The drama unfolded when American runner D'Agostino clipped New Zealander Hamblin with around 2,000m to go, sending both sprawling to the ground.
As Hamblin lay on the track distraught, her hopes for an Olympic medal seemingly evaporated, D’Agostino tenderly helped her to her feet and encouraged her to finish the race.
“I went down, and I was like, 'What's happening? Why am I on the ground?' Then suddenly this hand on my shoulder, like 'Get up, get up, we have to finish this' and I was like, 'Yup, yup, you're right. This is the Olympic Games. We have to finish this,'” said Hamblin.
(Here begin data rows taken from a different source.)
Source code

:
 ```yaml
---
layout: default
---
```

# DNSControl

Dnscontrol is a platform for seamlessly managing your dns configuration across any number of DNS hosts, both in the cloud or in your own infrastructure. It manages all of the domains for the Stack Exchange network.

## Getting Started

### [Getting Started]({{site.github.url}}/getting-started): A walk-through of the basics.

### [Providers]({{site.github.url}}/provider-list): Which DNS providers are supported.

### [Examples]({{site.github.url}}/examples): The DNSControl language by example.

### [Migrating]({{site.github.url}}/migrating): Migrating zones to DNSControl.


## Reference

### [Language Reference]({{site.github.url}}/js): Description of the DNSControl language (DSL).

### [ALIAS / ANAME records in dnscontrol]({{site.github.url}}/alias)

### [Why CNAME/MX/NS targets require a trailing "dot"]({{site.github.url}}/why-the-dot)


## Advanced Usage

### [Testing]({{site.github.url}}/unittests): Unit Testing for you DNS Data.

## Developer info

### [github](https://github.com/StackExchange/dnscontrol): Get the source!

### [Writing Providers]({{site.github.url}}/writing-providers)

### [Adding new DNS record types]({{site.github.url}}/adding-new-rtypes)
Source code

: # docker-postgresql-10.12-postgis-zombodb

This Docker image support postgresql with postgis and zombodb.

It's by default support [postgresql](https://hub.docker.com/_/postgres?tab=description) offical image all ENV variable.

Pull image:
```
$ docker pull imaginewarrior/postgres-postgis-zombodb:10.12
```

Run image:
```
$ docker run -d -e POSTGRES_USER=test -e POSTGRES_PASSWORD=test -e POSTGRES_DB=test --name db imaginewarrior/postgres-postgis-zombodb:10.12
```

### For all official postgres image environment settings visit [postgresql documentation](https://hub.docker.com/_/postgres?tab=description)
“I'm so grateful for Abbey for doing that for me. That girl is the Olympic spirit right there.
“I've never met her before, like I've never met this girl before, and isn't that just so amazing? Such an amazing woman.”
D'Agostino suffered an ankle injury in the collision, but Hamblin deliberately hung back in the field to offer encouragement as the two women completed the race.
“If I can even give her like one per cent back of what she gave me when she helped me get up off the track that would be amazing,” said Hamblin.
“I can’t even put into words how amazing it is that she actually finished. When I turned around at the finish line and she's still running I was like, 'Wow'.
“I'm never going to forget that moment. When someone asks me what happened in Rio in 20 years' time, that's my story.”
Initially it looked as if both women, and a third runner involved in the collision -- Jennifer Wenth of Austria -- had failed to qualify for the final.
However, a statement by Olympic organisers late on Tuesday said all three had been advanced to the final on Friday.
Later, a statement from USA Track and Field (USATF) on Wednesday said that D'Agostino had suffered tears to her right anterior cruciate ligament and meniscus and strained ligaments, ruling her out of Friday’s final and subsequently ending her season.